• [Task objective] Produce a copy of every line in the records that holds the string "Wszystko".

(Records drawn from a dataset)
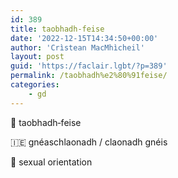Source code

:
```yaml
---
id: 389
title: taobhadh‑feise
date: '2022-12-15T14:34:50+00:00'
author: 'Crìstean MacMhìcheil'
layout: post
guid: 'https://faclair.lgbt/?p=389'
permalink: /taobhadh%e2%80%91feise/
categories:
    - gd
---
```


&#x1f3f4;&#xe0067;&#xe0062;&#xe0073;&#xe0063;&#xe0074;&#xe007f; taobhadh‑feise

&#x1f1ee;&#x1f1ea; gnéaschlaonadh / claonadh gnéis

&#x1f3f4;&#xe0067;&#xe0062;&#xe0065;&#xe006e;&#xe0067;&#xe007f; sexual orientation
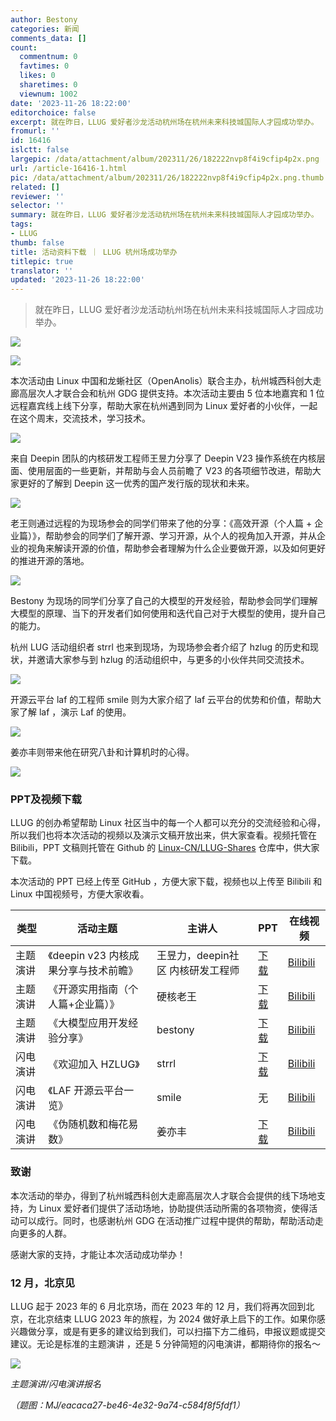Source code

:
 ```yaml
---
author: Bestony
categories: 新闻
comments_data: []
count:
  commentnum: 0
  favtimes: 0
  likes: 0
  sharetimes: 0
  viewnum: 1002
date: '2023-11-26 18:22:00'
editorchoice: false
excerpt: 就在昨日，LLUG 爱好者沙龙活动杭州场在杭州未来科技城国际人才园成功举办。
fromurl: ''
id: 16416
islctt: false
largepic: /data/attachment/album/202311/26/182222nvp8f4i9cfip4p2x.png
url: /article-16416-1.html
pic: /data/attachment/album/202311/26/182222nvp8f4i9cfip4p2x.png.thumb.jpg
related: []
reviewer: ''
selector: ''
summary: 就在昨日，LLUG 爱好者沙龙活动杭州场在杭州未来科技城国际人才园成功举办。
tags:
- LLUG
thumb: false
title: 活动资料下载 ｜ LLUG 杭州场成功举办
titlepic: true
translator: ''
updated: '2023-11-26 18:22:00'
---
```



> 就在昨日，LLUG 爱好者沙龙活动杭州场在杭州未来科技城国际人才园成功举办。


![](/data/attachment/album/202311/26/182222nvp8f4i9cfip4p2x.png)


![](/data/attachment/album/202311/26/181352rdmerzaoepezer74.png)


本次活动由 Linux 中国和龙蜥社区（OpenAnolis）联合主办，杭州城西科创大走廊高层次人才联合会和杭州 GDG 提供支持。本次活动主要由 5 位本地嘉宾和 1 位远程嘉宾线上线下分享，帮助大家在杭州遇到同为 Linux 爱好者的小伙伴，一起在这个周末，交流技术，学习技术。


![](/data/attachment/album/202311/26/181426fsf8vn8bhto8zjsv.png)


来自 Deepin 团队的内核研发工程师王昱力分享了 Deepin V23 操作系统在内核层面、使用层面的一些更新，并帮助与会人员前瞻了 V23 的各项细节改进，帮助大家更好的了解到 Deepin 这一优秀的国产发行版的现状和未来。


![](/data/attachment/album/202311/26/181437qwfjbuy2o2jdf3oy.png)


老王则通过远程的为现场参会的同学们带来了他的分享：《高效开源（个人篇 + 企业篇）》，帮助参会的同学们了解开源、学习开源，从个人的视角加入开源，并从企业的视角来解读开源的价值，帮助参会者理解为什么企业要做开源，以及如何更好的推进开源的落地。


![](/data/attachment/album/202311/26/181504s28abeibojppi543.png)


Bestony 为现场的同学们分享了自己的大模型的开发经验，帮助参会同学们理解大模型的原理、当下的开发者们如何使用和迭代自己对于大模型的使用，提升自己的能力。


杭州 LUG 活动组织者 strrl 也来到现场，为现场参会者介绍了 hzlug 的历史和现状，并邀请大家参与到 hzlug 的活动组织中，与更多的小伙伴共同交流技术。


![](/data/attachment/album/202311/26/181525o6c7sfs78aff7xa8.png)


开源云平台 laf 的工程师 smile 则为大家介绍了 laf 云平台的优势和价值，帮助大家了解 laf ，演示 Laf 的使用。


![](/data/attachment/album/202311/26/181855nxauw76xfw7d678u.png)


姜亦丰则带来他在研究八卦和计算机时的心得。


![](/data/attachment/album/202311/26/181548a2saa2txmrpaoaug.png)


### PPT及视频下载


LLUG 的创办希望帮助 Linux 社区当中的每一个人都可以充分的交流经验和心得，所以我们也将本次活动的视频以及演示文稿开放出来，供大家查看。视频托管在 Bilibili，PPT 文稿则托管在 Github 的 [Linux-CN/LLUG-Shares](https://github.com/Linux-CN/LLUG-Shares/tree/main/Hangzhou/2023.11-ChengXiKeChuangDaZouLang) 仓库中，供大家下载。


本次活动的 PPT 已经上传至 GitHub ，方便大家下载，视频也以上传至 Bilibili 和 Linux 中国视频号，方便大家收看。




| 类型 | 活动主题 | 主讲人 | PPT | 在线视频 |
| --- | --- | --- | --- | --- |
| 主题演讲 | 《deepin v23 内核成果分享与技术前瞻》 | 王昱力，deepin社区 内核研发工程师 | [下载](https://github.com/Linux-CN/LLUG-Shares/blob/main/Hangzhou/2023.11-ChengXiKeChuangDaZouLang/11.25%20deepin%E5%86%85%E6%A0%B8%E6%88%90%E6%9E%9C%E5%88%86%E4%BA%AB%E4%B8%8E%E6%8A%80%E6%9C%AF%E5%89%8D%E7%9E%BB.pdf) | [Bilibili](https://www.bilibili.com/video/BV1MN411M7Be/) |
| 主题演讲 | 《开源实用指南（个人篇+企业篇）》 | 硬核老王 | [下载](https://github.com/Linux-CN/LLUG-Shares/blob/main/Hangzhou/2023.11-ChengXiKeChuangDaZouLang/11.25%20%E5%AE%9E%E7%94%A8%E5%BC%80%E6%BA%90%E6%8C%87%E5%8D%97.pdf) | [Bilibili](https://www.bilibili.com/video/BV1Vw411n7yp/) |
| 主题演讲 | 《大模型应用开发经验分享》 | bestony | [下载](https://github.com/Linux-CN/LLUG-Shares/blob/main/Hangzhou/2023.11-ChengXiKeChuangDaZouLang/11.25%20%E5%A4%A7%E6%A8%A1%E5%9E%8B%E5%BA%94%E7%94%A8%E5%BC%80%E5%8F%91%E7%BB%8F%E9%AA%8C%E5%88%86%E4%BA%AB.pdf) | [Bilibili](https://www.bilibili.com/video/BV15C4y1N7VH/) |
| 闪电演讲 | 《欢迎加入 HZLUG》 | strrl | [下载](https://github.com/Linux-CN/LLUG-Shares/blob/main/Hangzhou/2023.11-ChengXiKeChuangDaZouLang/11.25%20HZLUG.pdf) | [Bilibili](https://www.bilibili.com/video/BV1HG411S7Yf/) |
| 闪电演讲 | 《LAF 开源云平台一览》 | smile | 无 | [Bilibili](https://www.bilibili.com/video/BV1kN411j7aW/) |
| 闪电演讲 | 《伪随机数和梅花易数》 | 姜亦丰 | [下载](https://github.com/Linux-CN/LLUG-Shares/blob/main/Hangzhou/2023.11-ChengXiKeChuangDaZouLang/11.25%20%E4%BC%AA%E9%9A%8F%E6%9C%BA%E6%95%B0%E5%92%8C%E6%A2%85%E8%8A%B1%E6%98%93%E6%95%B0.pdf) | [Bilibili](https://www.bilibili.com/video/BV1E64y1779b/) |


### 致谢


本次活动的举办，得到了杭州城西科创大走廊高层次人才联合会提供的线下场地支持，为 Linux 爱好者们提供了活动场地，协助提供活动所需的各项物资，使得活动可以成行。同时，也感谢杭州 GDG 在活动推广过程中提供的帮助，帮助活动走向更多的人群。


感谢大家的支持，才能让本次活动成功举办！


### 12 月，北京见


LLUG 起于 2023 年的 6 月北京场，而在 2023 年的 12 月，我们将再次回到北京，在北京结束 LLUG 2023 年的旅程，为 2024 做好承上启下的工作。如果你感兴趣做分享，或是有更多的建议给到我们，可以扫描下方二维码，申报议题或提交建议。无论是标准的主题演讲 ，还是 5 分钟简短的闪电演讲，都期待你的报名～


![](/data/attachment/album/202311/26/181908ft1hxqqbm9nh4nex.png)


*主题演讲/闪电演讲报名*


*（题图：MJ/eacaca27-be46-4e32-9a74-c584f8f5fdf1）*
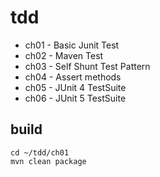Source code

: # tdd
* ch01 - Basic Junit Test
* ch02 - Maven Test
* ch03 - Self Shunt Test Pattern
* ch04 - Assert methods
* ch05 - JUnit 4 TestSuite
* ch06 - JUnit 5 TestSuite

## build
```
cd ~/tdd/ch01
mvn clean package
```
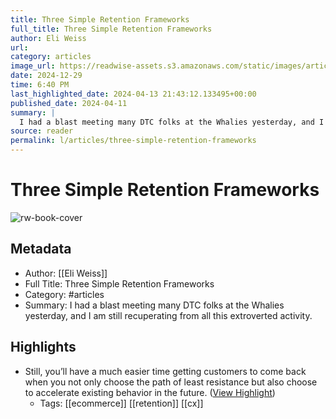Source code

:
 ```yaml
---
title: Three Simple Retention Frameworks
full_title: Three Simple Retention Frameworks
author: Eli Weiss
url: 
category: articles
image_url: https://readwise-assets.s3.amazonaws.com/static/images/article2.74d541386bbf.png
date: 2024-12-29
time: 6:40 PM
last_highlighted_date: 2024-04-13 21:43:12.133495+00:00
published_date: 2024-04-11
summary: |
  I had a blast meeting many DTC folks at the Whalies yesterday, and I am still recuperating from all this extroverted activity.
source: reader
permalink: l/articles/three-simple-retention-frameworks
---
```

# Three Simple Retention Frameworks

![rw-book-cover](https://readwise-assets.s3.amazonaws.com/static/images/article2.74d541386bbf.png)

## Metadata
- Author: [[Eli Weiss]]
- Full Title: Three Simple Retention Frameworks
- Category: #articles
- Summary: I had a blast meeting many DTC folks at the Whalies yesterday, and I am still recuperating from all this extroverted activity.

## Highlights
- Still, you’ll have a much easier time getting customers to come back when you not only choose the path of least resistance but also choose to accelerate existing behavior in the future. ([View Highlight](https://read.readwise.io/read/01hvcpm4zwf2yn4zt3f2et3603))
    - Tags: [[ecommerce]] [[retention]] [[cx]] 


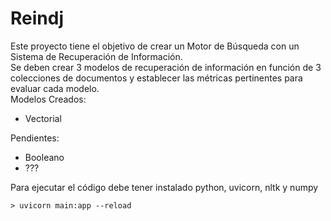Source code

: # Reindj
Este proyecto tiene el objetivo de crear un Motor de Búsqueda con un Sistema de Recuperación de Información.  
Se deben crear 3 modelos de recuperación de información en función de 3 colecciones de documentos y establecer las métricas pertinentes para evaluar cada modelo.  
Modelos Creados:  
* Vectorial  

Pendientes:  
* Booleano
* ???  

Para ejecutar el código debe tener instalado python, uvicorn, nltk y numpy
```
> uvicorn main:app --reload
```
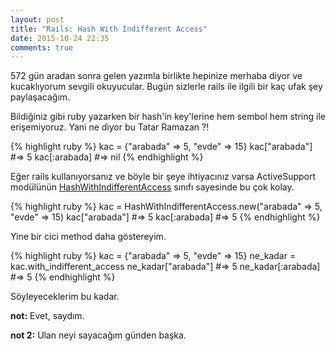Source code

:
 ```yaml
---
layout: post
title: "Rails: Hash With Indifferent Access"
date: 2015-10-24 22:35
comments: true
---
```


572 gün aradan sonra gelen yazımla birlikte hepinize merhaba diyor ve kucaklıyorum sevgili okuyucular.
Bugün sizlerle rails ile ilgili bir kaç ufak şey paylaşacağım.

<!-- more -->

Bildiğiniz gibi ruby yazarken bir hash'in key'lerine hem sembol hem string ile erişemiyoruz. Yani ne diyor bu Tatar Ramazan ?!

{% highlight ruby %}
kac = {"arabada" => 5, "evde" => 15}
kac["arabada"] #=> 5
kac[:arabada] #=> nil
{% endhighlight %}

Eğer rails kullanıyorsanız ve böyle bir şeye ihtiyacınız varsa ActiveSupport modülünün [HashWithIndifferentAccess](https://github.com/rails/rails/blob/master/activesupport/lib/active_support/hash_with_indifferent_access.rb) sınıfı sayesinde bu çok kolay.

{% highlight ruby %}
kac = HashWithIndifferentAccess.new("arabada" => 5, "evde" => 15)
kac["arabada"] #=> 5
kac[:arabada] #=> 5
{% endhighlight %}

Yine bir cici method daha göstereyim. 

{% highlight ruby %}
kac = {"arabada" => 5, "evde" => 15}
ne_kadar = kac.with_indifferent_access
ne_kadar["arabada"] #=> 5
ne_kadar[:arabada] #=> 5
{% endhighlight %}

Söyleyeceklerim bu kadar.

**not:** Evet, saydım.

**not 2:** Ulan neyi sayacağım günden başka.

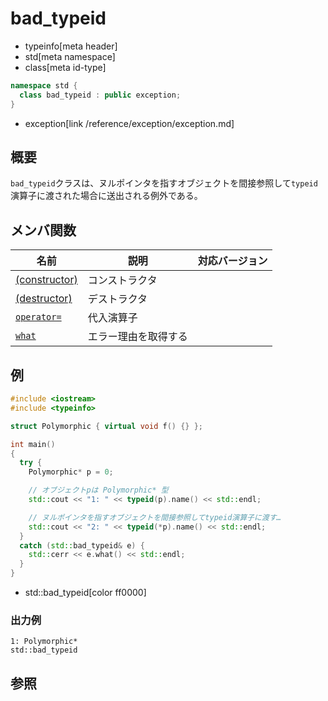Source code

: # bad_typeid
* typeinfo[meta header]
* std[meta namespace]
* class[meta id-type]

```cpp
namespace std {
  class bad_typeid : public exception;
}
```
* exception[link /reference/exception/exception.md]

## 概要
`bad_typeid`クラスは、ヌルポインタを指すオブジェクトを間接参照して`typeid`演算子に渡された場合に送出される例外である。


## メンバ関数

| 名前 | 説明 | 対応バージョン |
|------|------|----------------|
| [(constructor)](bad_typeid/op_constructor.md) | コンストラクタ | |
| [(destructor)](bad_typeid/op_destructor.md) | デストラクタ | |
| [`operator=`](bad_typeid/op_assign.md) | 代入演算子 | |
| [`what`](bad_typeid/what.md) | エラー理由を取得する | |


## 例
```cpp example
#include <iostream>
#include <typeinfo>

struct Polymorphic { virtual void f() {} };

int main()
{
  try {
    Polymorphic* p = 0;

    // オブジェクトpは Polymorphic* 型
    std::cout << "1: " << typeid(p).name() << std::endl;

    // ヌルポインタを指すオブジェクトを間接参照してtypeid演算子に渡す…
    std::cout << "2: " << typeid(*p).name() << std::endl;
  }
  catch (std::bad_typeid& e) {
    std::cerr << e.what() << std::endl;
  }
}
```
* std::bad_typeid[color ff0000]

### 出力例
```
1: Polymorphic*
std::bad_typeid
```

## 参照

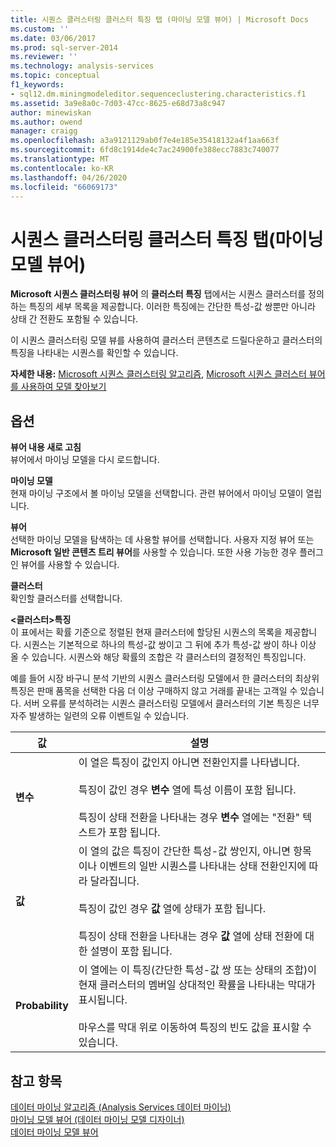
```yaml
---
title: 시퀀스 클러스터링 클러스터 특징 탭 (마이닝 모델 뷰어) | Microsoft Docs
ms.custom: ''
ms.date: 03/06/2017
ms.prod: sql-server-2014
ms.reviewer: ''
ms.technology: analysis-services
ms.topic: conceptual
f1_keywords:
- sql12.dm.miningmodeleditor.sequenceclustering.characteristics.f1
ms.assetid: 3a9e8a0c-7d03-47cc-8625-e68d73a8c947
author: minewiskan
ms.author: owend
manager: craigg
ms.openlocfilehash: a3a9121129ab0f7e4e185e35418132a4f1aa663f
ms.sourcegitcommit: 6fd8c1914de4c7ac24900fe388ecc7883c740077
ms.translationtype: MT
ms.contentlocale: ko-KR
ms.lasthandoff: 04/26/2020
ms.locfileid: "66069173"
---
```

# <a name="sequence-clustering-cluster-characteristics-tab-mining-model-viewer"></a>시퀀스 클러스터링 클러스터 특징 탭(마이닝 모델 뷰어)
  **Microsoft 시퀀스 클러스터링 뷰어** 의 **클러스터 특징** 탭에서는 시퀀스 클러스터를 정의하는 특징의 세부 목록을 제공합니다. 이러한 특징에는 간단한 특성-값 쌍뿐만 아니라 상태 간 전환도 포함될 수 있습니다.  
  
 이 시퀀스 클러스터링 모델 뷰를 사용하여 클러스터 콘텐츠로 드릴다운하고 클러스터의 특징을 나타내는 시퀀스를 확인할 수 있습니다.  
  
 **자세한 내용:** [Microsoft 시퀀스 클러스터링 알고리즘](data-mining/microsoft-sequence-clustering-algorithm.md), [Microsoft 시퀀스 클러스터 뷰어를 사용하여 모델 찾아보기](data-mining/browse-a-model-using-the-microsoft-sequence-cluster-viewer.md)  
  
## <a name="options"></a>옵션  
 **뷰어 내용 새로 고침**  
 뷰어에서 마이닝 모델을 다시 로드합니다.  
  
 **마이닝 모델**  
 현재 마이닝 구조에서 볼 마이닝 모델을 선택합니다. 관련 뷰어에서 마이닝 모델이 열립니다.  
  
 **뷰어**  
 선택한 마이닝 모델을 탐색하는 데 사용할 뷰어를 선택합니다. 사용자 지정 뷰어 또는 **Microsoft 일반 콘텐츠 트리 뷰어**를 사용할 수 있습니다. 또한 사용 가능한 경우 플러그 인 뷰어를 사용할 수 있습니다.  
  
 **클러스터**  
 확인할 클러스터를 선택합니다.  
  
 **\<클러스터>특징**  
 이 표에서는 확률 기준으로 정렬된 현재 클러스터에 할당된 시퀀스의 목록을 제공합니다. 시퀀스는 기본적으로 하나의 특성-값 쌍이고 그 뒤에 추가 특성-값 쌍이 하나 이상 올 수 있습니다. 시퀀스와 해당 확률의 조합은 각 클러스터의 결정적인 특징입니다.  
  
 예를 들어 시장 바구니 분석 기반의 시퀀스 클러스터링 모델에서 한 클러스터의 최상위 특징은 판매 품목을 선택한 다음 더 이상 구매하지 않고 거래를 끝내는 고객일 수 있습니다. 서버 오류를 분석하려는 시퀀스 클러스터링 모델에서 클러스터의 기본 특징은 너무 자주 발생하는 일련의 오류 이벤트일 수 있습니다.  
  
|값|설명|  
|-----------|-----------------|  
|**변수**|이 열은 특징이 값인지 아니면 전환인지를 나타냅니다.<br /><br /> 특징이 값인 경우 **변수** 열에 특성 이름이 포함 됩니다.<br /><br /> 특징이 상태 전환을 나타내는 경우 **변수** 열에는 "전환" 텍스트가 포함 됩니다.|  
|**값**|이 열의 값은 특징이 간단한 특성-값 쌍인지, 아니면 항목이나 이벤트의 일반 시퀀스를 나타내는 상태 전환인지에 따라 달라집니다.<br /><br /> 특징이 값인 경우 **값** 열에 상태가 포함 됩니다.<br /><br /> 특징이 상태 전환을 나타내는 경우 **값** 열에 상태 전환에 대 한 설명이 포함 됩니다.|  
|**Probability**|이 열에는 이 특징(간단한 특성-값 쌍 또는 상태의 조합)이 현재 클러스터의 멤버일 상대적인 확률을 나타내는 막대가 표시됩니다.<br /><br /> 마우스를 막대 위로 이동하여 특징의 빈도 값을 표시할 수 있습니다.|  
  
## <a name="see-also"></a>참고 항목  
 [데이터 마이닝 알고리즘 &#40;Analysis Services 데이터 마이닝&#41;](data-mining/data-mining-algorithms-analysis-services-data-mining.md)   
 [마이닝 모델 뷰어 &#40;데이터 마이닝 모델 디자이너&#41;](mining-model-viewers-data-mining-model-designer.md)   
 [데이터 마이닝 모델 뷰어](data-mining/data-mining-model-viewers.md)  
  
  
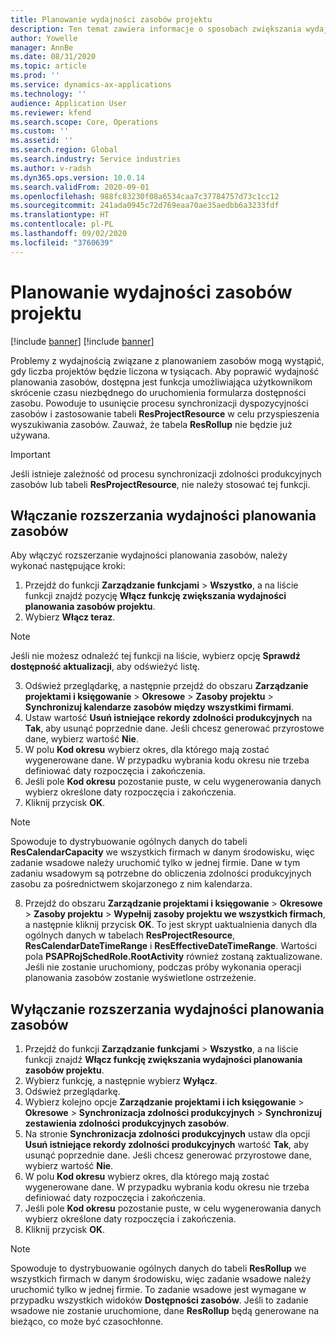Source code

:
 ```yaml
---
title: Planowanie wydajności zasobów projektu
description: Ten temat zawiera informacje o sposobach zwiększania wydajności planowania zasobów dla dużej liczby projektów.
author: Yowelle
manager: AnnBe
ms.date: 08/31/2020
ms.topic: article
ms.prod: ''
ms.service: dynamics-ax-applications
ms.technology: ''
audience: Application User
ms.reviewer: kfend
ms.search.scope: Core, Operations
ms.custom: ''
ms.assetid: ''
ms.search.region: Global
ms.search.industry: Service industries
ms.author: v-radsh
ms.dyn365.ops.version: 10.0.14
ms.search.validFrom: 2020-09-01
ms.openlocfilehash: 988fc83230f08a6534caa7c37784757d73c1cc12
ms.sourcegitcommit: 241ada0945c72d769eaa70ae35aedbb6a3233fdf
ms.translationtype: HT
ms.contentlocale: pl-PL
ms.lasthandoff: 09/02/2020
ms.locfileid: "3760639"
---
```

# <a name="project-resource-scheduling-performance"></a>Planowanie wydajności zasobów projektu

[!include [banner](../includes/banner.md)]
[!include [banner](../includes/preview-banner.md)]


Problemy z wydajnością związane z planowaniem zasobów mogą wystąpić, gdy liczba projektów będzie liczona w tysiącach. Aby poprawić wydajność planowania zasobów, dostępna jest funkcja umożliwiająca użytkownikom skrócenie czasu niezbędnego do uruchomienia formularza dostępności zasobu. Powoduje to usunięcie procesu synchronizacji dyspozycyjności zasobów i zastosowanie tabeli **ResProjectResource** w celu przyspieszenia wyszukiwania zasobów. Zauważ, że tabela **ResRollup** nie będzie już używana.

> [!IMPORTANT]
> Jeśli istnieje zależność od procesu synchronizacji zdolności produkcyjnych zasobów lub tabeli **ResProjectResource**, nie należy stosować tej funkcji.

## <a name="enable-resource-scheduling-performance-enhancement"></a>Włączanie rozszerzania wydajności planowania zasobów
Aby włączyć rozszerzanie wydajności planowania zasobów, należy wykonać następujące kroki:

1. Przejdź do funkcji **Zarządzanie funkcjami** > **Wszystko**, a na liście funkcji znajdź pozycję **Włącz funkcję zwiększania wydajności planowania zasobów projektu**.
2. Wybierz **Włącz teraz**.

> [!NOTE]
> Jeśli nie możesz odnaleźć tej funkcji na liście, wybierz opcję **Sprawdź dostępność aktualizacji**, aby odświeżyć listę.

3. Odśwież przeglądarkę, a następnie przejdź do obszaru **Zarządzanie projektami i księgowanie** > **Okresowe** > **Zasoby projektu** > **Synchronizuj kalendarze zasobów między wszystkimi firmami**.
4. Ustaw wartość **Usuń istniejące rekordy zdolności produkcyjnych** na **Tak**, aby usunąć poprzednie dane. Jeśli chcesz generować przyrostowe dane, wybierz wartość **Nie**.
5. W polu **Kod okresu** wybierz okres, dla którego mają zostać wygenerowane dane. W przypadku wybrania kodu okresu nie trzeba definiować daty rozpoczęcia i zakończenia.
6. Jeśli pole **Kod okresu** pozostanie puste, w celu wygenerowania danych wybierz określone daty rozpoczęcia i zakończenia.
7. Kliknij przycisk **OK**.

 > [!NOTE]
 > Spowoduje to dystrybuowanie ogólnych danych do tabeli **ResCalendarCapacity** we wszystkich firmach w danym środowisku, więc zadanie wsadowe należy uruchomić tylko w jednej firmie. Dane w tym zadaniu wsadowym są potrzebne do obliczenia zdolności produkcyjnych zasobu za pośrednictwem skojarzonego z nim kalendarza.

8. Przejdź do obszaru **Zarządzanie projektami i księgowanie** > **Okresowe** > **Zasoby projektu** > **Wypełnij zasoby projektu we wszystkich firmach**, a następnie kliknij przycisk **OK**. To jest skrypt uaktualnienia danych dla ogólnych danych w tabelach **ResProjectResource**, **ResCalendarDateTimeRange** i **ResEffectiveDateTimeRange**. Wartości pola **PSAPRojSchedRole.RootActivity** również zostaną zaktualizowane. Jeśli nie zostanie uruchomiony, podczas próby wykonania operacji planowania zasobów zostanie wyświetlone ostrzeżenie.
 
## <a name="turn-off-resource-scheduling-performance-enhancement"></a>Wyłączanie rozszerzania wydajności planowania zasobów

1. Przejdź do funkcji **Zarządzanie funkcjami** > **Wszystko**, a na liście funkcji znajdź **Włącz funkcję zwiększania wydajności planowania zasobów projektu**.
2. Wybierz funkcję, a następnie wybierz **Wyłącz**.
3. Odśwież przeglądarkę.
4. Wybierz kolejno opcje **Zarządzanie projektami i ich księgowanie** > **Okresowe** > **Synchronizacja zdolności produkcyjnych** > **Synchronizuj zestawienia zdolności produkcyjnych zasobów**.
5. Na stronie **Synchronizacja zdolności produkcyjnych** ustaw dla opcji **Usuń istniejące rekordy zdolności produkcyjnych** wartość **Tak**, aby usunąć poprzednie dane. Jeśli chcesz generować przyrostowe dane, wybierz wartość **Nie**.
6. W polu **Kod okresu** wybierz okres, dla którego mają zostać wygenerowane dane. W przypadku wybrania kodu okresu nie trzeba definiować daty rozpoczęcia i zakończenia.
7. Jeśli pole **Kod okresu** pozostanie puste, w celu wygenerowania danych wybierz określone daty rozpoczęcia i zakończenia.
8. Kliknij przycisk **OK**.

> [!NOTE]
> Spowoduje to dystrybuowanie ogólnych danych do tabeli **ResRollup** we wszystkich firmach w danym środowisku, więc zadanie wsadowe należy uruchomić tylko w jednej firmie. To zadanie wsadowe jest wymagane w przypadku wszystkich widoków **Dostępności zasobów**. Jeśli to zadanie wsadowe nie zostanie uruchomione, dane **ResRollup** będą generowane na bieżąco, co może być czasochłonne.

• [Answer to this exercise]
1. Przejdź do funkcji **Zarządzanie funkcjami** > **Wszystko**, a na liście funkcji znajdź pozycję **Włącz funkcję zwiększania wydajności planowania zasobów projektu**.
1. Przejdź do funkcji **Zarządzanie funkcjami** > **Wszystko**, a na liście funkcji znajdź **Włącz funkcję zwiększania wydajności planowania zasobów projektu**.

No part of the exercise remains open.